Stokes and his fellow World Cup winners were named Team of the Year while the moment the trophy was secured claimed the Greatest Sporting Moment of the Year award.
Asher-Smith’s coach John Blackie was named Coach of the Year, having worked with the world champion since she was eight at the Blackheath and Bromley Athletics Club.
Asher-Smith said: “John deserves this so much. He’s just so inspirational, so selfless and he has been working in track since before I was born.”
Baroness Tanni Grey-Thompson received the Lifetime Achievement award to mark a stunning sporting career.

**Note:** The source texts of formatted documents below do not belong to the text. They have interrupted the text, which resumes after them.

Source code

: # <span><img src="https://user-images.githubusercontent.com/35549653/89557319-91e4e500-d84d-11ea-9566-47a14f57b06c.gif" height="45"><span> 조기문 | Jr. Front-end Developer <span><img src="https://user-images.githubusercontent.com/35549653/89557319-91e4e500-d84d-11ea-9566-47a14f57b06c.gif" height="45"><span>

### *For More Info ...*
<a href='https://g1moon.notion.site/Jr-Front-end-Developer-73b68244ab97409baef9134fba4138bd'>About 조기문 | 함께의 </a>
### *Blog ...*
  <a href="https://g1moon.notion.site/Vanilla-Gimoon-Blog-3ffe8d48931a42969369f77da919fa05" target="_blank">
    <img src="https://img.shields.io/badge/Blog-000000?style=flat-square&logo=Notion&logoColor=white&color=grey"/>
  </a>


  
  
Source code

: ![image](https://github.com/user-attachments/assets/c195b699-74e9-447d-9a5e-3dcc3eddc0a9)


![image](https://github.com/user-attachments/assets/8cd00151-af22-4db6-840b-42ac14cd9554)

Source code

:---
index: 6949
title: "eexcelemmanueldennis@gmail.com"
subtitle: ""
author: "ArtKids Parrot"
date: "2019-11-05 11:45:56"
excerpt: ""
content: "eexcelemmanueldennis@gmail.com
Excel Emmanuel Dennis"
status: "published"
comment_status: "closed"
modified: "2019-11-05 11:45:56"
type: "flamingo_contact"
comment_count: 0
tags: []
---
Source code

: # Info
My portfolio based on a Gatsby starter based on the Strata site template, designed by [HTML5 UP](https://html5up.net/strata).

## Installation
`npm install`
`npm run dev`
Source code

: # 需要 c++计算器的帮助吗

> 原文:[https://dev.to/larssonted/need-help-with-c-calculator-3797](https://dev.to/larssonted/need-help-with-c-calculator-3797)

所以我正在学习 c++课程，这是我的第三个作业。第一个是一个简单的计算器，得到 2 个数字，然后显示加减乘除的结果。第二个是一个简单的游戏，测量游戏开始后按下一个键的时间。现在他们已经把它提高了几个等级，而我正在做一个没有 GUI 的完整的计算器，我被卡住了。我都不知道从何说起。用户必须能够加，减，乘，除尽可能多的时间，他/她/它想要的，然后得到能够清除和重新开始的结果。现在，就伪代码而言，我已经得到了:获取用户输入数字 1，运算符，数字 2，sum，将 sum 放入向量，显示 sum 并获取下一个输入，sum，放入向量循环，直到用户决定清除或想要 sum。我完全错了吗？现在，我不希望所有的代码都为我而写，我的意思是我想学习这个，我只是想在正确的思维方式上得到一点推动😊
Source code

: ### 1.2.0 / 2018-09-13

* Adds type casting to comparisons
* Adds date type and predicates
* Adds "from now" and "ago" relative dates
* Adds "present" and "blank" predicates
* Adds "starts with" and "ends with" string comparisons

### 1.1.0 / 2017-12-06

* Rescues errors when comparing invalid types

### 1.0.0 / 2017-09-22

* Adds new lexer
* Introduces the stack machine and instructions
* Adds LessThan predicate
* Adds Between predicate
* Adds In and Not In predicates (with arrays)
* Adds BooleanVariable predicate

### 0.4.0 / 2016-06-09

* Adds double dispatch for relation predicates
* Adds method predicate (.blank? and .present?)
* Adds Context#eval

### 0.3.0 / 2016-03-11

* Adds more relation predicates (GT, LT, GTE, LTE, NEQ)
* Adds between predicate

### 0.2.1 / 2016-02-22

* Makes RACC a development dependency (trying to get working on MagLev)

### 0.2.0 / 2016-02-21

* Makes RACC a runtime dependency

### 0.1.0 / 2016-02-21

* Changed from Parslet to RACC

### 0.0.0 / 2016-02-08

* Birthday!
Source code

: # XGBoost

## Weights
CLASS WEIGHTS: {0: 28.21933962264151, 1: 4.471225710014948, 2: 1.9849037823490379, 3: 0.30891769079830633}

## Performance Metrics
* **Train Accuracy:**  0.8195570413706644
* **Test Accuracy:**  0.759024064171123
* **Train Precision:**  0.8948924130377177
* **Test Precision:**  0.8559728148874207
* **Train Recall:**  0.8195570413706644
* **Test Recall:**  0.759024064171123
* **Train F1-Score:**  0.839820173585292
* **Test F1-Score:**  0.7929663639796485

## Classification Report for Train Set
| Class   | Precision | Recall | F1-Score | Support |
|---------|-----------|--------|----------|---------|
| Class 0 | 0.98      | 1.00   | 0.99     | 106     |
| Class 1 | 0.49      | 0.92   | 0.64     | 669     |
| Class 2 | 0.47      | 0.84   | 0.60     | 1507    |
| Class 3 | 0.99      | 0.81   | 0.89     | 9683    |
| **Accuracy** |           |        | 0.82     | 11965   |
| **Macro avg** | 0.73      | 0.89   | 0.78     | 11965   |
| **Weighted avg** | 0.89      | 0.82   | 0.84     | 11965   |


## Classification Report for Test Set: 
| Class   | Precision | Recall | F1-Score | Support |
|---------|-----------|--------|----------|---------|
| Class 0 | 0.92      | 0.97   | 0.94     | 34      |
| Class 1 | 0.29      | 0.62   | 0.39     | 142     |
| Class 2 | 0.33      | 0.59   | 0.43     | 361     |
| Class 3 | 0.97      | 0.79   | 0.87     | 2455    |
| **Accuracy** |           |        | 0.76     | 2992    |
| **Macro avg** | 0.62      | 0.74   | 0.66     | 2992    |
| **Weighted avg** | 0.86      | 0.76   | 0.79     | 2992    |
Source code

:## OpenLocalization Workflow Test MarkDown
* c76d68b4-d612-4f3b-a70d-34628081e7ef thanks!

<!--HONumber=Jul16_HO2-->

Wheelchair racer Grey-Thompson won 11 Paralympic gold medals between 1992 and 2004 as well as six London Marathon titles. Following her retirement she has remained heavily involved in sport, working on the board of the London Marathon and the SportsAid Foundation.
The award ceremony had got off to a poignant start as former Scotland rugby union international Doddie Weir was presented with the Helen Rollason award.
The 49-year-old was diagnosed with motor neurone disease in 2016, and he has spent the time since then working to raise awareness of the condition through his charity My Name’5 Doddie.
Weir, who won 61 caps for Scotland, said: “It’s quite ironic being a Scottish rugby player in the 90s, this is the closest I ever got to a trophy.
“The generosity and support towards my foundation has been outstanding.”
Keiren Thompson was the overall winner of the Unsung Hero prize out of a pool of 15 regional award winners.
Thompson is the founder of Helping Kids Achieve community group in Nottingham, and was presented with the award by Eliud Kipchoge, who was named World Sport Star.